Italien: Parlamentswahl wird kaum beachtet


5-Sterne-Bewegung erreicht wahrscheinlich die meisten Stimmen

Ein Blick in die Medienlandschaft deutet bereits daraufhin: Kaum Berichte über die italienische Parlamentswahl. Viel zu ungewiß mag die jetzt am Sonntag stattfindende Wahl ausgehen, weil in erster Linie die Menschen im Lande enttäuscht sind von der derzeitigen Regierung Renzi.

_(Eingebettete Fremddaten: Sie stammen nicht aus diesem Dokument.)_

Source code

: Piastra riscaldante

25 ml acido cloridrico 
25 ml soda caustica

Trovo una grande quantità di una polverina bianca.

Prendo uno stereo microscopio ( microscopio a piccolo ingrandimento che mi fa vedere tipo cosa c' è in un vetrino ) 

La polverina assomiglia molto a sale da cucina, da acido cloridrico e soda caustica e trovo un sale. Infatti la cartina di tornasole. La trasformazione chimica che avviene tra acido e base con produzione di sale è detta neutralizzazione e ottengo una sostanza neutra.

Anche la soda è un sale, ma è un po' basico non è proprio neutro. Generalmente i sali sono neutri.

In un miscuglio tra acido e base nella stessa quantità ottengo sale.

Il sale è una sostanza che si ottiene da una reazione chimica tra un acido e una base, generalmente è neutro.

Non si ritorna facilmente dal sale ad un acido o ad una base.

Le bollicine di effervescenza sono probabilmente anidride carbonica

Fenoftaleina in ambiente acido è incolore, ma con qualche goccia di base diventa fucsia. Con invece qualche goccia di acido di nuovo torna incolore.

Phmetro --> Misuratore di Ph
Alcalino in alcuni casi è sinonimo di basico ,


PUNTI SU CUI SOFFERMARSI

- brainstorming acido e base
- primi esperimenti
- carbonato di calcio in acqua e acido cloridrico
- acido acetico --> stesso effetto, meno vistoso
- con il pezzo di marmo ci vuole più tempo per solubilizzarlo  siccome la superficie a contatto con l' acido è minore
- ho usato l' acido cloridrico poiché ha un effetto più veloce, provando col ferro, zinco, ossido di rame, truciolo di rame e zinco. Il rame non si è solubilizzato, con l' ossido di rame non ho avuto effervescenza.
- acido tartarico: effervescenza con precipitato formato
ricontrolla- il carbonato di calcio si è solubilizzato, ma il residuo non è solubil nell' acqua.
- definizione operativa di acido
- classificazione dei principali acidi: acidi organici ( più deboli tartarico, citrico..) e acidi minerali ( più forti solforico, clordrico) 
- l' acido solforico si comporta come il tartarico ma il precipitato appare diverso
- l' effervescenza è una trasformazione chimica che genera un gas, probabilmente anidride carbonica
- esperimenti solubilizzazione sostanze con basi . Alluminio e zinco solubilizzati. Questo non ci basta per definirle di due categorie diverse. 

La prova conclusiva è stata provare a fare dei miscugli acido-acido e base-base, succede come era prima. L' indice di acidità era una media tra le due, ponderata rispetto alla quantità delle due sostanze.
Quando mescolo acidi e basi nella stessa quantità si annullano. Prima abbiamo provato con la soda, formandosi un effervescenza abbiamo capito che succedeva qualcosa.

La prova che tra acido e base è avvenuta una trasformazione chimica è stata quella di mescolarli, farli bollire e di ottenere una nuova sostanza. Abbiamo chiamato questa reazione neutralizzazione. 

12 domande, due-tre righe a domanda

Diese hatte es nicht geschafft, ihre geplante Reform des Senats bei einer Volksabstimmung durchzusetzen. Sie wurde schlichtweg abgelehnt, darüberhinaus war das kürzlich geänderte Wahlrecht zur Abgeordnetenkammer seitens des Verfassungsgerichts teilweise für ungültig erklärt worden, sodaß im Herbst des letzten Jahres die vier Parteien (PD, FI, LN und ALA) sich auf ein neues Wahlrecht namens Rosatellum einigten, welches somit das Grabenwahlrecht anwendet.

Im Grunde tritt jede Partei mit genug Problemen an

Was wiederum bedeutet, daß keine wirklich vorzeigbar ist. Von einem Paradoxum kann dennoch nicht die Rede sein, zumal gerade in Italien die meisten Wahlen im europäischen Vergleich seit dem Ende des Zweiten Weltkriegs bis heute stattgefunden haben.

Gewisse Parallelen zum italtienischen Fußball können durchaus dem ein oder anderen in den Sinn kommen, was besonders dessen Foulspieltaktik anbelangt. Bevor eine wütende Fußballwelt sich zu Wort meldet: Man sollte stets den Ball flach halten, immerhin gibt es genügend Beispiele, die genau solche Eindrücke hinterlassen. Somit ganz ähnliches in der Politik selbst zuzutreffen scheint.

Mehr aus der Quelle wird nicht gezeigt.